## Given data
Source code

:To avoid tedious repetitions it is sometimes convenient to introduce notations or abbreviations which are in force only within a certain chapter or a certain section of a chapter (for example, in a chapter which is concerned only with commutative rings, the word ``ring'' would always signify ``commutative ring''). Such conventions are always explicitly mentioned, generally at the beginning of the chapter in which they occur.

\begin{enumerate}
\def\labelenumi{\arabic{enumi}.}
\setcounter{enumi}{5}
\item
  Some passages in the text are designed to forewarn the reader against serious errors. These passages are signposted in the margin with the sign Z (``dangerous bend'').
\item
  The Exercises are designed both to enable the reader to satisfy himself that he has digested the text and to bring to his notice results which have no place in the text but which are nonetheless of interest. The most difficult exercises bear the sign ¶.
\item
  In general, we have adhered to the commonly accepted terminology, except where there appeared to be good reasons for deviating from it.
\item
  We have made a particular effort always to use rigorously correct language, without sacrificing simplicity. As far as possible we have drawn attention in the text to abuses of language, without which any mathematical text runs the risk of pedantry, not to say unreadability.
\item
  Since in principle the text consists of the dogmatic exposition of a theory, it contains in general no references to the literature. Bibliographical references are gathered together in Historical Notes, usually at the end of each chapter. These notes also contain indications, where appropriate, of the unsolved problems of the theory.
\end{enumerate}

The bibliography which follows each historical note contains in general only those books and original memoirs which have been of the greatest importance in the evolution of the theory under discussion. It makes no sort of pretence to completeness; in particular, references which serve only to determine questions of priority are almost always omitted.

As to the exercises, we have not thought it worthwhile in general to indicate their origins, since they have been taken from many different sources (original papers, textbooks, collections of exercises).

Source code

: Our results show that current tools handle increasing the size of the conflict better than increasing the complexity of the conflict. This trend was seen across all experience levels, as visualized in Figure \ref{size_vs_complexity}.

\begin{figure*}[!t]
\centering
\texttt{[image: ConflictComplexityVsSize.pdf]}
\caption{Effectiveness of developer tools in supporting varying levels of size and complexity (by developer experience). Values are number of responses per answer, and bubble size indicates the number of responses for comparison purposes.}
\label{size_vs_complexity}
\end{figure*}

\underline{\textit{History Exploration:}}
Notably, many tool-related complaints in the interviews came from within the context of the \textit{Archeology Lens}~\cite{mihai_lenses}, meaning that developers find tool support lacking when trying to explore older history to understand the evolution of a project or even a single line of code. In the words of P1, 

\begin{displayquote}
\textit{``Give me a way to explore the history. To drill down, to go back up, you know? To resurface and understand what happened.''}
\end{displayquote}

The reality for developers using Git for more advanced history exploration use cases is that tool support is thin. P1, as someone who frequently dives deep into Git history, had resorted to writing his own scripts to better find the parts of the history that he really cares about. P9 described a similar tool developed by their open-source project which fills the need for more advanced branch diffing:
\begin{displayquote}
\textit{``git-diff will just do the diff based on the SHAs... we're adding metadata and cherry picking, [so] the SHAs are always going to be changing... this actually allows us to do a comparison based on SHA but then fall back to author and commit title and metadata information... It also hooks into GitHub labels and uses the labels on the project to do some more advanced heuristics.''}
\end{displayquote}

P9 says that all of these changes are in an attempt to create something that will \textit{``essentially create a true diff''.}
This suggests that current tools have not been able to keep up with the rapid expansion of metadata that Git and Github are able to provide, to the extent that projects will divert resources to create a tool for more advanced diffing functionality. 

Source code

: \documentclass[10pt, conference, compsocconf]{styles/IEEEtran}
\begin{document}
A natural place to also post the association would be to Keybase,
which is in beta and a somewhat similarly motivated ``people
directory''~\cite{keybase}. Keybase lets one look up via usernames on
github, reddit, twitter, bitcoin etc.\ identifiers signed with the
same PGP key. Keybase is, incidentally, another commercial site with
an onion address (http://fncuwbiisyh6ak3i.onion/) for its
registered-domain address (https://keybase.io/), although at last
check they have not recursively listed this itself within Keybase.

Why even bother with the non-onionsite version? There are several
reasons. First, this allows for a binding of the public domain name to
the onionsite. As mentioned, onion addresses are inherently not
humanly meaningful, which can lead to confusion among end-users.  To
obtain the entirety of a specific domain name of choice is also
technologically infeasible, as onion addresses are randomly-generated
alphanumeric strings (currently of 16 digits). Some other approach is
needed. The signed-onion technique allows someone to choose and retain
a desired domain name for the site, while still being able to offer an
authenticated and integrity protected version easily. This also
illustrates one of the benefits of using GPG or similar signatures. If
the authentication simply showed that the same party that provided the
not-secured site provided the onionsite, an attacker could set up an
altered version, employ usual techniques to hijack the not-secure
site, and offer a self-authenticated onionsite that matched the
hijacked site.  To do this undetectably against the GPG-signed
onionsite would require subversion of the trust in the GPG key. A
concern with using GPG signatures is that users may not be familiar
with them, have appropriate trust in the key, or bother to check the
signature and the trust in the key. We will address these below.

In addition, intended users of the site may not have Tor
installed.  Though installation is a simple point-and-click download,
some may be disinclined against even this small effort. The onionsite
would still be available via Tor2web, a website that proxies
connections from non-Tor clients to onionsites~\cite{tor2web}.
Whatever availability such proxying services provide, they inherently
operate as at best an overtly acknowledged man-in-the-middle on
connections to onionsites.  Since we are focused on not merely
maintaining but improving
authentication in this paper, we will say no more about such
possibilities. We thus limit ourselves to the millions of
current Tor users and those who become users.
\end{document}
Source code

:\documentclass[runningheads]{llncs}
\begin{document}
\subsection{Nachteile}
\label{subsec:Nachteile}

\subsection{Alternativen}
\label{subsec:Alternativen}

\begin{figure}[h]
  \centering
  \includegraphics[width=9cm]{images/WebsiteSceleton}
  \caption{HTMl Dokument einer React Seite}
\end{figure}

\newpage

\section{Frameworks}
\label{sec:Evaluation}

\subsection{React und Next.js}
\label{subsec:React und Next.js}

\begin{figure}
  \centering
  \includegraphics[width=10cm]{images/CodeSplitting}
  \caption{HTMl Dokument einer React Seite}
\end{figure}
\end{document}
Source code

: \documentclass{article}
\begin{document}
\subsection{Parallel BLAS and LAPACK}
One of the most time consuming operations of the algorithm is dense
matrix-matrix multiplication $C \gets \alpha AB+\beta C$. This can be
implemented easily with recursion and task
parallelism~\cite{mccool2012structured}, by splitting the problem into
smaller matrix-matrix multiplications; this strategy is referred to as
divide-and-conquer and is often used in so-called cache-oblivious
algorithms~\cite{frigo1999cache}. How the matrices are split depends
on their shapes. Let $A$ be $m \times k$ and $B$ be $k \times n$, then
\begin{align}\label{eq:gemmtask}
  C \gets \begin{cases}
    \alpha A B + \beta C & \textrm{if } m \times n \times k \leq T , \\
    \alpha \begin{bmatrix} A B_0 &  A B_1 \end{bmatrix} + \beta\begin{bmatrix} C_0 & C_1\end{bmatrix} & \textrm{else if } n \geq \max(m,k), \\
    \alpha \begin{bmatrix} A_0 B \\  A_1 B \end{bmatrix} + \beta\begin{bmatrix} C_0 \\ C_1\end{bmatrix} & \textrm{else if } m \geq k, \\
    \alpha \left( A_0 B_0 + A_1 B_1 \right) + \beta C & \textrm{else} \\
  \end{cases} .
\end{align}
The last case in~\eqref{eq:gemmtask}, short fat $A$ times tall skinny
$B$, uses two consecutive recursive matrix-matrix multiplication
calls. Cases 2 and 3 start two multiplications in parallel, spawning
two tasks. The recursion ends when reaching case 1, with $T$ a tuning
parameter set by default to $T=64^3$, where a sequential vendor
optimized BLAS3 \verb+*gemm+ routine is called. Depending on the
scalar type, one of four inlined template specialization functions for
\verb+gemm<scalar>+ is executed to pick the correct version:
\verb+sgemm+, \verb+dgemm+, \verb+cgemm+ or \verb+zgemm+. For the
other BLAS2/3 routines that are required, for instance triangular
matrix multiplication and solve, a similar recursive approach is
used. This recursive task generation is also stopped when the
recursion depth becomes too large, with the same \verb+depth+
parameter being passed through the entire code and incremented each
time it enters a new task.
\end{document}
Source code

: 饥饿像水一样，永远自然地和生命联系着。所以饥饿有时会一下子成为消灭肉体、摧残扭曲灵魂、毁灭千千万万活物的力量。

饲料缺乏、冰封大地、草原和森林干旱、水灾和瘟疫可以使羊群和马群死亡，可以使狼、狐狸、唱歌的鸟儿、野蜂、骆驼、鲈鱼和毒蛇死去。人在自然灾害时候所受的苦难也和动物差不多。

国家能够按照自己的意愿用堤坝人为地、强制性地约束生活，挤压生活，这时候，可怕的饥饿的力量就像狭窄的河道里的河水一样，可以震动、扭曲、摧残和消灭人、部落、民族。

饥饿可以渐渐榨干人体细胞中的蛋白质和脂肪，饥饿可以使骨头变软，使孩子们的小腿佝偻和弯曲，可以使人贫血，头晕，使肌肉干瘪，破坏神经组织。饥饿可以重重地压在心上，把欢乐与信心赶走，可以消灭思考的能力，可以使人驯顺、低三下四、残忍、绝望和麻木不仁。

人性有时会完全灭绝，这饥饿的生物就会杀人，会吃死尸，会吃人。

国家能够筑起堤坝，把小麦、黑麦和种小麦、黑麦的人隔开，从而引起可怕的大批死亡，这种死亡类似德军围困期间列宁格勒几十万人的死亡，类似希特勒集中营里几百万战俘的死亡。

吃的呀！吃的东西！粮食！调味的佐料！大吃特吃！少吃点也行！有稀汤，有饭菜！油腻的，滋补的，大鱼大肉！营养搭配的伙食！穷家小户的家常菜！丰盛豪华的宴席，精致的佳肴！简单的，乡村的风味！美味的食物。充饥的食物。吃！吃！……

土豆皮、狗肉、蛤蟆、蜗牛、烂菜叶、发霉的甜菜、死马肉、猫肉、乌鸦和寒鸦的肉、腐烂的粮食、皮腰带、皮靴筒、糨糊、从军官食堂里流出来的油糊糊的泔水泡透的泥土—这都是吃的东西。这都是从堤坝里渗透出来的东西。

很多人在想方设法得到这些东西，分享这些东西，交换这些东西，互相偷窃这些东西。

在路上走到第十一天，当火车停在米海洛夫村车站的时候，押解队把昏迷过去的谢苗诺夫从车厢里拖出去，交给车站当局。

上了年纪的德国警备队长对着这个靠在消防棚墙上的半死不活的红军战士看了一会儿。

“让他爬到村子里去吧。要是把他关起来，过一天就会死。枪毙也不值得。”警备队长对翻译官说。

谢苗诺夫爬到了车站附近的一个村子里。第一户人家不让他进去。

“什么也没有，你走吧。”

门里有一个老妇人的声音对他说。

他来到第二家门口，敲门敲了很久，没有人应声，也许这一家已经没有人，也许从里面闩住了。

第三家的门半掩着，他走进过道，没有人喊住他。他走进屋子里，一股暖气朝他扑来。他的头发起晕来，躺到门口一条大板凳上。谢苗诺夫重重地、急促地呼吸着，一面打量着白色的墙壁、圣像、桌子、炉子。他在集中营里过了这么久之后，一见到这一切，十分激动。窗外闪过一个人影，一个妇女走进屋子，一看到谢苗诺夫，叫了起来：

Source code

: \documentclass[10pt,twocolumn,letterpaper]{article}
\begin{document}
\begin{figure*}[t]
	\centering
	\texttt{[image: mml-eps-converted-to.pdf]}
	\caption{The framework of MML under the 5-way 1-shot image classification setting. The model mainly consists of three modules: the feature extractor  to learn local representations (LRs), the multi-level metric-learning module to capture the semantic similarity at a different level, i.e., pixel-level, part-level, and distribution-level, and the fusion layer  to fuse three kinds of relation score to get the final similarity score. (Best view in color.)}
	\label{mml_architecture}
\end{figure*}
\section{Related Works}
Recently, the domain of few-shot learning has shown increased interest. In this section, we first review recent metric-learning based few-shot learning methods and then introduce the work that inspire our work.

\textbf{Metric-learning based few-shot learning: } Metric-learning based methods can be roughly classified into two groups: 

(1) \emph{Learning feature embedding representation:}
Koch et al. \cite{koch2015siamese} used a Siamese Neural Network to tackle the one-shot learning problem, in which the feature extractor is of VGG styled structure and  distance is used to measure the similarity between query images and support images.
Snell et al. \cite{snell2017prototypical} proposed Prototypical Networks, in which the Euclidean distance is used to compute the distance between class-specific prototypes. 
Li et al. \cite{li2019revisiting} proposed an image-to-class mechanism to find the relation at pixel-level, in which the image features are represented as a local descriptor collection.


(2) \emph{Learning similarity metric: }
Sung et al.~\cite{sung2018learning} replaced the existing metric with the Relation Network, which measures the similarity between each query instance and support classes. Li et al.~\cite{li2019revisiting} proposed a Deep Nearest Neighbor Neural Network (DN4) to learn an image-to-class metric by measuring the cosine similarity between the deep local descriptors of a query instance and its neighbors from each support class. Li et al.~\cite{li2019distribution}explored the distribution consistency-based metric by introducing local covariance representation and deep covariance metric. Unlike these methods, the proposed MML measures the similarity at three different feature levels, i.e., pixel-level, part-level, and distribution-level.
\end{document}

## What you are asked to do
Going through the entries, return every line holding the word "multiplications".

## Result of the exercise
smaller matrix-matrix multiplications; this strategy is referred to as
calls. Cases 2 and 3 start two multiplications in parallel, spawning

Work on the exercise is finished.